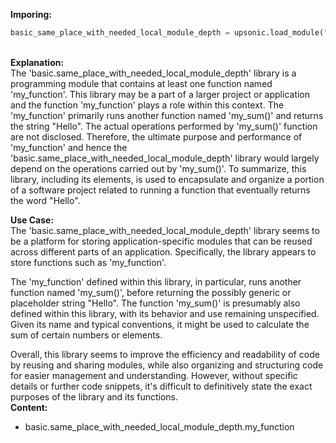 <b class="custom_code_highlight_green">Imporing:</b><br>
```python
basic_same_place_with_needed_local_module_depth = upsonic.load_module("basic.same_place_with_needed_local_module_depth")
```
<br><b class="custom_code_highlight_green">Explanation:</b><br>The 'basic.same_place_with_needed_local_module_depth' library is a programming module that contains at least one function named 'my_function'. This library may be a part of a larger project or application and the function 'my_function' plays a role within this context. The 'my_function' primarily runs another function named 'my_sum()' and returns the string "Hello". The actual operations performed by 'my_sum()' function are not disclosed. Therefore, the ultimate purpose and performance of 'my_function' and hence the 'basic.same_place_with_needed_local_module_depth' library would largely depend on the operations carried out by 'my_sum()'. To summarize, this library, including its elements, is used to encapsulate and organize a portion of a software project related to running a function that eventually returns the word "Hello".

<b class="custom_code_highlight_green">Use Case:</b><br>The 'basic.same_place_with_needed_local_module_depth' library seems to be a platform for storing application-specific modules that can be reused across different parts of an application. Specifically, the library appears to store functions such as 'my_function'. 

The 'my_function' defined within this library, in particular, runs another function named 'my_sum()', before returning the possibly generic or placeholder string "Hello". The function 'my_sum()' is presumably also defined within this library, with its behavior and use remaining unspecified. Given its name and typical conventions, it might be used to calculate the sum of certain numbers or elements. 

Overall, this library seems to improve the efficiency and readability of code by reusing and sharing modules, while also organizing and structuring code for easier management and understanding. However, without specific details or further code snippets, it's difficult to definitively state the exact purposes of the library and its functions.
<br><b class="custom_code_highlight_green">Content:</b><br>
  - basic.same_place_with_needed_local_module_depth.my_function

· · · · · · ·

### ACTION ITEM
Return every entry above exactly as written, with no pictures included.

### SOLUTION TO THIS TASK
 <b class="custom_code_highlight_green">Imporing:</b><br>
```python
basic_same_place_with_needed_local_module_depth = upsonic.load_module("basic.same_place_with_needed_local_module_depth")
```
<br><b class="custom_code_highlight_green">Explanation:</b><br>The 'basic.same_place_with_needed_local_module_depth' library is a programming module that contains at least one function named 'my_function'. This library may be a part of a larger project or application and the function 'my_function' plays a role within this context. The 'my_function' primarily runs another function named 'my_sum()' and returns the string "Hello". The actual operations performed by 'my_sum()' function are not disclosed. Therefore, the ultimate purpose and performance of 'my_function' and hence the 'basic.same_place_with_needed_local_module_depth' library would largely depend on the operations carried out by 'my_sum()'. To summarize, this library, including its elements, is used to encapsulate and organize a portion of a software project related to running a function that eventually returns the word "Hello".

<b class="custom_code_highlight_green">Use Case:</b><br>The 'basic.same_place_with_needed_local_module_depth' library seems to be a platform for storing application-specific modules that can be reused across different parts of an application. Specifically, the library appears to store functions such as 'my_function'. 

The 'my_function' defined within this library, in particular, runs another function named 'my_sum()', before returning the possibly generic or placeholder string "Hello". The function 'my_sum()' is presumably also defined within this library, with its behavior and use remaining unspecified. Given its name and typical conventions, it might be used to calculate the sum of certain numbers or elements. 

Overall, this library seems to improve the efficiency and readability of code by reusing and sharing modules, while also organizing and structuring code for easier management and understanding. However, without specific details or further code snippets, it's difficult to definitively state the exact purposes of the library and its functions.
<br><b class="custom_code_highlight_green">Content:</b><br>
  - basic.same_place_with_needed_local_module_depth.my_function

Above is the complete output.